Il modello di riferimento per eccellenza nello studio delle teorie motivazionali è rappresentato dalla scala dei bisogni proposta da Maslow[294], nella quale si individua una classificazione organizzata secondo una logica gerarchica. Il soddisfacimento dei bisogni avviene secondo un ordine preciso per cui i bisogni di livelli superiore non saranno appagati se prima non sono soddisfatti quelli di livello inferiore; inoltre quando un bisogno è regolarmente e continuamente soddisfatto, perde anche il suo potenziale motivante, in quanto svanisce il valore proprio di bisogno. Ciò comporta che alcuni fattori inclusi nel rapporto lavorativo, quali l'ambiente fisico, il livello retributivo, la sicurezza del lavoro, non riescono più a motivare le persone in quanto già largamente soddisfatti nella società odierna e in ogni caso essi devono essere assicurati in base alle norme legislative vigenti. Il punto fondamentale su cui agire è quindi l'esigenza di stima e di auto - realizzazione, che in un rapporto di lavoro sono soddisfatti, per esempio, dal livello di responsabilità e di fiducia, dal riconoscimento dei risultati ottenuti, dai contenuti del lavoro, dalla possibilità di promozione e crescita professionale. In particolare nei momenti di difficoltà aziendale si deve prestare attenzione alle persone e soprattutto al soddisfacimento dei bisogni più elevati: è necessario fare riferimento a un sistema organizzativo nel quale venga potenziato l'apprendimento e la motivazione, al fine di raggiungere un'ottimale livello di cooperazione, competenza e coinvolgimento. Tutto questo passa attraverso l'interessamento alle persone considerate integralmente, non solo in funzione del loro contributo all'impresa; quindi un'attenzione allo sviluppo personale di ognuno e alla crescita individuale, senza la quale è inutile ricercare quella professionale.
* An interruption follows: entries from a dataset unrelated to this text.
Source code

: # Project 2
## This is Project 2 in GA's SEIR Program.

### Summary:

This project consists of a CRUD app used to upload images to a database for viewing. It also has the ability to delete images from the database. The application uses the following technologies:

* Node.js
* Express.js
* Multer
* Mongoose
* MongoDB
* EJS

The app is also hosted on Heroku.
A supporto di tali affermazioni si riportano
alcuni pensieri di Franco D'Egidio[295]
il quale esprime l'esigenza per il nostro periodo che si costituiscano imprese
"non più guidate da cose (la gerarchia, la struttura, i meccanismi) ma da
valori, da simboli, da concetti, da idee". L'Autore sottolinea come la crescita
dell'ambiguità e della conflittualità dei comportamenti umani vada gestita, da
parte dell'impresa, modificando radicalmente l'approccio gestionale. In passato
questi elementi sono stati controllati attraverso vere e proprie forme di
potere e stretto controllo ora, è necessario un atteggiamento di apertura e di cooperazione tra gli
individui, in una parola, un atteggiamento di fiducia. Così all'imposizione
delle proprie idee deve essere sostituito il dialogo con le persone, l'ascolto
e la messa in comune di punti di vista differenti. << L'indifferenza deve
infine lasciare spazio al concetto di amore, intendendo con questa espressione
una maggiore attenzione ai bisogni, alle motivazioni e ai pensieri delle persone >>.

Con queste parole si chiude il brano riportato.